Melodie des Monats

DEZEMBER 2025 | Im Wettbewerb

In Bachs Weihnachtsoratorium erklingt auch diese Melodie. Wir wünschen viel Vergnügen!

Im Wettbewerb

Bachs Weihnachtsoratorium

Was ist eine Arie?  Im Barock weit mehr als bloß Gesang mit Begleitung. In »Großer Herr, o starker König« aus J. S. Bachs Weihnachtsoratorium liefern sich Sänger, Trompete und die um eine Traversflöte erweiterten Streicher einen Wettstreit. Alle drei drängen gleichzeitig ins Ohr des Hörers. Wer einwendet, man müsse sich auf den Sänger und dessen Text konzentrieren, verkennt, dass es hier nicht um Fokussierung geht, sondern um ihr Gegenteil: um Überfülle und den damit verbundenen Kontrollverlust.

Der Text wird in Arien so oft wiederholt, dass sein Gehalt sich dem Hörer unausweichlich einprägt.

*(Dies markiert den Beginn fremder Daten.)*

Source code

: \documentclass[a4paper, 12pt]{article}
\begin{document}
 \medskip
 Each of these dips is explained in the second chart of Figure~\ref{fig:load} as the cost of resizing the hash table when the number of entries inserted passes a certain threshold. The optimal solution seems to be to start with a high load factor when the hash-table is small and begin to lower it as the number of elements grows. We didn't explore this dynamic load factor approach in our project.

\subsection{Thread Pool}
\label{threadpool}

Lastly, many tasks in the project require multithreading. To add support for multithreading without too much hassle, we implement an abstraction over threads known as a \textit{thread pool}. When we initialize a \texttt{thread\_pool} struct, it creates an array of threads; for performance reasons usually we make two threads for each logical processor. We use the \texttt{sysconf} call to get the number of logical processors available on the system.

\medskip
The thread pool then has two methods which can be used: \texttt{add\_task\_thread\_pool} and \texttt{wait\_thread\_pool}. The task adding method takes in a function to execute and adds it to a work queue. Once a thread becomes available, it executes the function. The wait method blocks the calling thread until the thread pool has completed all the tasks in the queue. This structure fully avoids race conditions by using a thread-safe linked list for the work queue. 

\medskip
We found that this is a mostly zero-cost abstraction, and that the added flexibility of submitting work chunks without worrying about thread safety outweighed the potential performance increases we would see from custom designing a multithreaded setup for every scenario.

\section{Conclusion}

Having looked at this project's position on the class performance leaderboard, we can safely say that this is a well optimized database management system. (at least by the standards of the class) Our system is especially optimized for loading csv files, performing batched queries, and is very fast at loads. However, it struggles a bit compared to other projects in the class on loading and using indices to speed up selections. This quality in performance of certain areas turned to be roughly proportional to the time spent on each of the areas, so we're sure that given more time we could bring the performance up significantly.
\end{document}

Mehr noch: Durch die ständige Wiederholung einzelner Satzteile und Wörter lösen sich diese aus ihrem ursprünglichen Bedeutungszusammenhang. Das Unterbewusstsein bedrängen bildgewaltige Worte – in dieser Arie etwa »großer Herr«, »starker König«, »Erdenpracht«.  


 

Unser Verhältnis zum Kontrollverlust ist zwiespältig: Was wir im Alltag fürchten, suchen wir in rauschenden Festen und in der Kunst. Gerade im Barock, dem jeder Minimalismus fremd ist, wird diese Lust an der Überfülle kultiviert.  

 

Solche Klangpracht lässt sich übrigens nur eingeschränkt auf Tonträger bannen. Trompete, Sänger und Streicher entfalten ihre Wirkung im Raum – »plattgedrückt« auf einer CD-Aufnahme bleibt davon nur ein reduzierter Eindruck, weit entfernt von dem, was der Komponist intendierte.